Wasserstein proximal operators describe score-based generative models and resolve memorization
CoRR(2024)
摘要
We focus on the fundamental mathematical structure of score-based generative
models (SGMs). We first formulate SGMs in terms of the Wasserstein proximal
operator (WPO) and demonstrate that, via mean-field games (MFGs), the WPO
formulation reveals mathematical structure that describes the inductive bias of
diffusion and score-based models. In particular, MFGs yield optimality
conditions in the form of a pair of coupled partial differential equations: a
forward-controlled Fokker-Planck (FP) equation, and a backward
Hamilton-Jacobi-Bellman (HJB) equation.
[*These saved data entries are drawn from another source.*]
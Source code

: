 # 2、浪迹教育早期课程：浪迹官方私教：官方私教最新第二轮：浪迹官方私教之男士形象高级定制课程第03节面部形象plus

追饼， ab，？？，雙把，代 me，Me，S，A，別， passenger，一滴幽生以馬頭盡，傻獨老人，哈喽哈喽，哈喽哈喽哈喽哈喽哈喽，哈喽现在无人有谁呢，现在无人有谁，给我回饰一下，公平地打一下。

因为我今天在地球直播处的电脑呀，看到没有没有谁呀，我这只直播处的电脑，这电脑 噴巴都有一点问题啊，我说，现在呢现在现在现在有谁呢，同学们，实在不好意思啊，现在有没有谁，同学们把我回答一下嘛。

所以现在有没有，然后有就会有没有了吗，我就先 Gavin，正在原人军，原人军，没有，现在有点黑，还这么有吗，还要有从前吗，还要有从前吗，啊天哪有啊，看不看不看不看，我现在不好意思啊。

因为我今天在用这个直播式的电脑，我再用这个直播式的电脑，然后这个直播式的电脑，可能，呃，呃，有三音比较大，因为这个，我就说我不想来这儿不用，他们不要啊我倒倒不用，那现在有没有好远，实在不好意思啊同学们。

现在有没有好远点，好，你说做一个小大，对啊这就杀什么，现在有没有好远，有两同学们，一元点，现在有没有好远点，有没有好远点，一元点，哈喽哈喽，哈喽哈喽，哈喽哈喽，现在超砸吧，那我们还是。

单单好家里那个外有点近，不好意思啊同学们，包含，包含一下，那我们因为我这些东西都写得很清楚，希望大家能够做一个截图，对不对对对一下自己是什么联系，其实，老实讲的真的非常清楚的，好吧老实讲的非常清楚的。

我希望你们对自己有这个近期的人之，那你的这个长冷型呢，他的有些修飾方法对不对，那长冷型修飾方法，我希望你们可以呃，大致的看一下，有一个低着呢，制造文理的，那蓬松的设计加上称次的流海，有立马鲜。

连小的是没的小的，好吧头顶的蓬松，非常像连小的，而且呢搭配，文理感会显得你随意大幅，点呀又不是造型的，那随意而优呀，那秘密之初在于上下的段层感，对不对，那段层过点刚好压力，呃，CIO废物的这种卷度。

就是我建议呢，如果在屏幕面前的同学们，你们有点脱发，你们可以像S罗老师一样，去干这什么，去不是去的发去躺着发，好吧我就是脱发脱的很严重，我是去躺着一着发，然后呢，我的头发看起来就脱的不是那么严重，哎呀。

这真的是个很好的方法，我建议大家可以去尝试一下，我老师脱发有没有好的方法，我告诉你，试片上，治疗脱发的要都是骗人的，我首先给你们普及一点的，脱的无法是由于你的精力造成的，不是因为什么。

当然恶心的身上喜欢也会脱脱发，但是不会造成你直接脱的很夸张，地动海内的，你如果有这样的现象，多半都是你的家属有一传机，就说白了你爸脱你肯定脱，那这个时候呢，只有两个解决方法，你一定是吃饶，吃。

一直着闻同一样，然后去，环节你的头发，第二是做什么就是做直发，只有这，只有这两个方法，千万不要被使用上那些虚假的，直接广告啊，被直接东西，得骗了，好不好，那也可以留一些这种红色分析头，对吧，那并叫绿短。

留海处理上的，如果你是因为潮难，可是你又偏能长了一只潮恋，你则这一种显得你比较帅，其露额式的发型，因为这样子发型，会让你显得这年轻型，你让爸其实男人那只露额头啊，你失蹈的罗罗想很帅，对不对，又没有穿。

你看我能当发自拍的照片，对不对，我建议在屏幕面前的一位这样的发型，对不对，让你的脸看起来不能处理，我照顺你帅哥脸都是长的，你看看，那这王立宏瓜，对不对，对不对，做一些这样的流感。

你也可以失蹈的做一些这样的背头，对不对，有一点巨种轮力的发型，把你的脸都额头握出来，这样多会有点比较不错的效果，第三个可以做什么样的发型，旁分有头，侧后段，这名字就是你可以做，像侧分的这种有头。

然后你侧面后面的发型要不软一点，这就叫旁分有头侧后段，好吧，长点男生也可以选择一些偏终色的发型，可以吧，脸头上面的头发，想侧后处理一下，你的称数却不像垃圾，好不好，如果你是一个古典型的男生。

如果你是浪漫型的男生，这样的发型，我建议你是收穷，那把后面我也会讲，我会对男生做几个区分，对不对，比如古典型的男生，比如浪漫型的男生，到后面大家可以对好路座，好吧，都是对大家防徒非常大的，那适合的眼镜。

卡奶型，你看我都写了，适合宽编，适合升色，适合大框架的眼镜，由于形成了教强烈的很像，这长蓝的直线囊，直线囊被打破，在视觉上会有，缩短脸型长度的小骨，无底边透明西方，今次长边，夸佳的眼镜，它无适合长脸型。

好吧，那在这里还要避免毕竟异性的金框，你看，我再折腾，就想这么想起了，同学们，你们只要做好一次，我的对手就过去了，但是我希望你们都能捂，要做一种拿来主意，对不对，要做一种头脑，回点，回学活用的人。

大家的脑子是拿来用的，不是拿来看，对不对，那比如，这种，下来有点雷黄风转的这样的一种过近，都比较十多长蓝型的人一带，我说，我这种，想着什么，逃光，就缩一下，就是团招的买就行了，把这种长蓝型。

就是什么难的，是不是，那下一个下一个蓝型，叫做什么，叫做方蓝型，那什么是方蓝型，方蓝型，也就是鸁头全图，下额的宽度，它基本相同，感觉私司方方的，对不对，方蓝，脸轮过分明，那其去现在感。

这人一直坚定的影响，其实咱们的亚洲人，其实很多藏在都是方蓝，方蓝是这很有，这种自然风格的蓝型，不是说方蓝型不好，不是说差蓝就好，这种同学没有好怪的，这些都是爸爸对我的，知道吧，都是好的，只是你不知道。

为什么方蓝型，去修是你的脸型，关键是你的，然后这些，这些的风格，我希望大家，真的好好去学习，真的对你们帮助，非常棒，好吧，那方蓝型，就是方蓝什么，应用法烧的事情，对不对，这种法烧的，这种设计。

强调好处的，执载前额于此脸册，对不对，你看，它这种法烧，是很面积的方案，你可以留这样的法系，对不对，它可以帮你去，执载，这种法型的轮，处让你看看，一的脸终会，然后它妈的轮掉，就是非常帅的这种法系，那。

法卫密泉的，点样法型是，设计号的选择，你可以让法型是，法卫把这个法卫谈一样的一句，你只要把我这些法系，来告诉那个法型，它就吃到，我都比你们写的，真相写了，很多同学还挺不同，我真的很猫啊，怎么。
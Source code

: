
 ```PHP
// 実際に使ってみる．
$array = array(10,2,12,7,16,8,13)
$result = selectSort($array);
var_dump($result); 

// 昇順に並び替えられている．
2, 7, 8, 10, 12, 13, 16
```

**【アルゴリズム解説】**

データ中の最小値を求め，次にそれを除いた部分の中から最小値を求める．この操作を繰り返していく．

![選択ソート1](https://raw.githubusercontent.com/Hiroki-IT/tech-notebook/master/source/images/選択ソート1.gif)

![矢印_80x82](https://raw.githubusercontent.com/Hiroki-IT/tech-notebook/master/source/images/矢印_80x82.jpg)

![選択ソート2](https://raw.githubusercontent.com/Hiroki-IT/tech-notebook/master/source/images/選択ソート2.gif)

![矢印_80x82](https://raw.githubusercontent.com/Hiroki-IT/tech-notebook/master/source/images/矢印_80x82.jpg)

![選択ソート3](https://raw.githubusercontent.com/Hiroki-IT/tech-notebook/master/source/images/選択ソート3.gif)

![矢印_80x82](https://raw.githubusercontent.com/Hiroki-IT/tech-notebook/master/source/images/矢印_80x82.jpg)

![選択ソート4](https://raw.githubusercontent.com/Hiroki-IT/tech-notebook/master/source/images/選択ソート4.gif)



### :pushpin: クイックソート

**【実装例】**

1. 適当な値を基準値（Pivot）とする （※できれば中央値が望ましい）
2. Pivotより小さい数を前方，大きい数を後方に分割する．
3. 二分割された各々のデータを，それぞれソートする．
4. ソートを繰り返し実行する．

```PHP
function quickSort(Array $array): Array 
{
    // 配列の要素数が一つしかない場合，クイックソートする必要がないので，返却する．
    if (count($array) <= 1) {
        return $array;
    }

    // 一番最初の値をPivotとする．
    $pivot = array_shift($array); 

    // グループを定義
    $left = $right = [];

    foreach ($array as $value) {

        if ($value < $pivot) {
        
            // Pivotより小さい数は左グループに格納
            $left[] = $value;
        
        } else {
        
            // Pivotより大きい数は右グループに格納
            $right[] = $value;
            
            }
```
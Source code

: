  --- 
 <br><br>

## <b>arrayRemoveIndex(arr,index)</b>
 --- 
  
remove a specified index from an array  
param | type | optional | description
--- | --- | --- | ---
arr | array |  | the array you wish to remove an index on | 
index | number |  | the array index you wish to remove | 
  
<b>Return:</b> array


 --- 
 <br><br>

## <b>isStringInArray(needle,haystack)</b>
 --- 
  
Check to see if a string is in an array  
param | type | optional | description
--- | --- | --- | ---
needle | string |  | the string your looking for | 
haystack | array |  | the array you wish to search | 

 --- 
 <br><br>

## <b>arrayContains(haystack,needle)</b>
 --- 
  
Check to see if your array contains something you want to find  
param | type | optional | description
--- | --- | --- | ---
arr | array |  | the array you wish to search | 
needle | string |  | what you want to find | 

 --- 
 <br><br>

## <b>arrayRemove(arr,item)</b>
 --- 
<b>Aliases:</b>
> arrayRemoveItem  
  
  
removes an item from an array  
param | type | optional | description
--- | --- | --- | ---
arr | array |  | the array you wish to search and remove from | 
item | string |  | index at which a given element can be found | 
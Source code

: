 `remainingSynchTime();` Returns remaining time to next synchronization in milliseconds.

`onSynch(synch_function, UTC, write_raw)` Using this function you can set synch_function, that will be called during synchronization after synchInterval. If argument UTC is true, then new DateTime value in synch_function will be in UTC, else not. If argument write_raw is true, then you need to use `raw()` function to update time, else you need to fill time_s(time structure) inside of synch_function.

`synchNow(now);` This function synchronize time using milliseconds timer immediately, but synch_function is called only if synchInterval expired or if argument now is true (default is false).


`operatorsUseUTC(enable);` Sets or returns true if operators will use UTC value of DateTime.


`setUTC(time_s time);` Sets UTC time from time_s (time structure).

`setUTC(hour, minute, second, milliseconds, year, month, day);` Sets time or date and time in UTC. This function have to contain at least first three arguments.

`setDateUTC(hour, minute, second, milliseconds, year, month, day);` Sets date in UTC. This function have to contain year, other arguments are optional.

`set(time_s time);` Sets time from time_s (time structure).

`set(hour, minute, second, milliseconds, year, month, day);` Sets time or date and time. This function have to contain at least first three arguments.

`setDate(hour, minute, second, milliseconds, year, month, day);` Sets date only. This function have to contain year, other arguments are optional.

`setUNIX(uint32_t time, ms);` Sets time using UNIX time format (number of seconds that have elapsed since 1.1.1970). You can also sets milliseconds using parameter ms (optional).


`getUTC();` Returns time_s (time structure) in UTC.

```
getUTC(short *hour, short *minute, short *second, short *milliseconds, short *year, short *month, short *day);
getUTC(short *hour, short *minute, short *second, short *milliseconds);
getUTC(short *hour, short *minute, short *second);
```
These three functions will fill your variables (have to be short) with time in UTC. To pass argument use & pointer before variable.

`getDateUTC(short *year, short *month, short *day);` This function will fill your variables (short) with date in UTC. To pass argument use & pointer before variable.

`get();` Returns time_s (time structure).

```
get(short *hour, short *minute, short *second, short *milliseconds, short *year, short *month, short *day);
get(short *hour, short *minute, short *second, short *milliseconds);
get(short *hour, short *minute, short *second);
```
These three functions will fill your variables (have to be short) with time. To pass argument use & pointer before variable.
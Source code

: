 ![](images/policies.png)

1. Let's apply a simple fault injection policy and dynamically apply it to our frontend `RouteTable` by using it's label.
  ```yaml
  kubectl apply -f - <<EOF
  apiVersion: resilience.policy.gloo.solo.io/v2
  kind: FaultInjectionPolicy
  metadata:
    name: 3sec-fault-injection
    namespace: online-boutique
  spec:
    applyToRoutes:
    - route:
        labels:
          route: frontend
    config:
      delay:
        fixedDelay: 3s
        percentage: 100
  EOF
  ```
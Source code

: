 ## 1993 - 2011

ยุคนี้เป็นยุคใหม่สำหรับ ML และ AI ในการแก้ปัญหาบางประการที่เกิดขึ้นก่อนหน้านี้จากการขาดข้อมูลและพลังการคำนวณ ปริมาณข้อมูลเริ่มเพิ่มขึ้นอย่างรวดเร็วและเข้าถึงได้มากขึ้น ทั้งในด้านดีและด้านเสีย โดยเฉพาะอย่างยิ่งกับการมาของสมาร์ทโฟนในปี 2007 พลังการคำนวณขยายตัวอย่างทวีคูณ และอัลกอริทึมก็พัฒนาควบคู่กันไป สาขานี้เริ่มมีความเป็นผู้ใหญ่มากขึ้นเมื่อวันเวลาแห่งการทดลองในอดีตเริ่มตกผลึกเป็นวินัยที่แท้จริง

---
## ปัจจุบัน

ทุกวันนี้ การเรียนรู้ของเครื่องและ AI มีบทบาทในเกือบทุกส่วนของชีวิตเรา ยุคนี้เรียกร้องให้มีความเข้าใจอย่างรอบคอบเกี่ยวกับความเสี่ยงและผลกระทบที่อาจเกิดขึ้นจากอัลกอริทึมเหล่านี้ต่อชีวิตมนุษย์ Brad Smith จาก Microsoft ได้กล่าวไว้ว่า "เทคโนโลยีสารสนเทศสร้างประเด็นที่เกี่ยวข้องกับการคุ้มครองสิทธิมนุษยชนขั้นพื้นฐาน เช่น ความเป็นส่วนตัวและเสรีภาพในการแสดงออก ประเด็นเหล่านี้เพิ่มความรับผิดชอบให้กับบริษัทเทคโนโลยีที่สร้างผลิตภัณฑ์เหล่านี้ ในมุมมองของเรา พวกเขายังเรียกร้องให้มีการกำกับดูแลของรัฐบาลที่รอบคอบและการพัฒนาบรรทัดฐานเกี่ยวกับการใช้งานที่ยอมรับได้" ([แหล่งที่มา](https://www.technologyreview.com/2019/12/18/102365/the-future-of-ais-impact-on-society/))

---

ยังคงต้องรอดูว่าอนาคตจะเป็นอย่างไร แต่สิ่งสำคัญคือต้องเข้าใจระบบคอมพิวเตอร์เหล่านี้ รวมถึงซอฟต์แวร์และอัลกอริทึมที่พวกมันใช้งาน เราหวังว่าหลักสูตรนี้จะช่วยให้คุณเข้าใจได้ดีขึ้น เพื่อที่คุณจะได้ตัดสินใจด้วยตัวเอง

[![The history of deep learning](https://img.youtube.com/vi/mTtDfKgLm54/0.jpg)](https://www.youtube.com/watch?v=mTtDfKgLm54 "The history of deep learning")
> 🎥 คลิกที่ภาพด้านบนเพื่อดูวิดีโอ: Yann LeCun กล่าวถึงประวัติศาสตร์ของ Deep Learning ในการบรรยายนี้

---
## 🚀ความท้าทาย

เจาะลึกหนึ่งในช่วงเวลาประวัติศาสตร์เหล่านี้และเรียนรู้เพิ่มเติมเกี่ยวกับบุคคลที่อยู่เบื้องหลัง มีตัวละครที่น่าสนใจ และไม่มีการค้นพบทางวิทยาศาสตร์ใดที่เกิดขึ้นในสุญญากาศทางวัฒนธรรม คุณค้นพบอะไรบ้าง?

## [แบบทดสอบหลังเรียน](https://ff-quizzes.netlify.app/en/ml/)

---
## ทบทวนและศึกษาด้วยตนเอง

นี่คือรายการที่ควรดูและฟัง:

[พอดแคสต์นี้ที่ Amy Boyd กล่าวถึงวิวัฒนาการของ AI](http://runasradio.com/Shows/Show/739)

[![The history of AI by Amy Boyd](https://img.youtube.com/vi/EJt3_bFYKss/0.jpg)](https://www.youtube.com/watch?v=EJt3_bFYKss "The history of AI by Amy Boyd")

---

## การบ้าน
Via a Cole-Hopf transformation and
taking advantage of the fact that the cross-entropy can be related to a linear
functional of the density, we show that the HJB equation is an uncontrolled FP
equation. Second, with the mathematical structure at hand, we present an
interpretable kernel-based model for the score function which dramatically
improves the performance of SGMs in terms of training samples and training
time. In addition, the WPO-informed kernel model is explicitly constructed to
avoid the recently studied memorization effects of score-based generative
models. The mathematical form of the new kernel-based models in combination
with the use of the terminal condition of the MFG reveals new explanations for
the manifold learning and generalization properties of SGMs, and provides a
resolution to their memorization effects. Finally, our mathematically informed,
interpretable kernel-based model suggests new scalable bespoke neural network
architectures for high-dimensional applications.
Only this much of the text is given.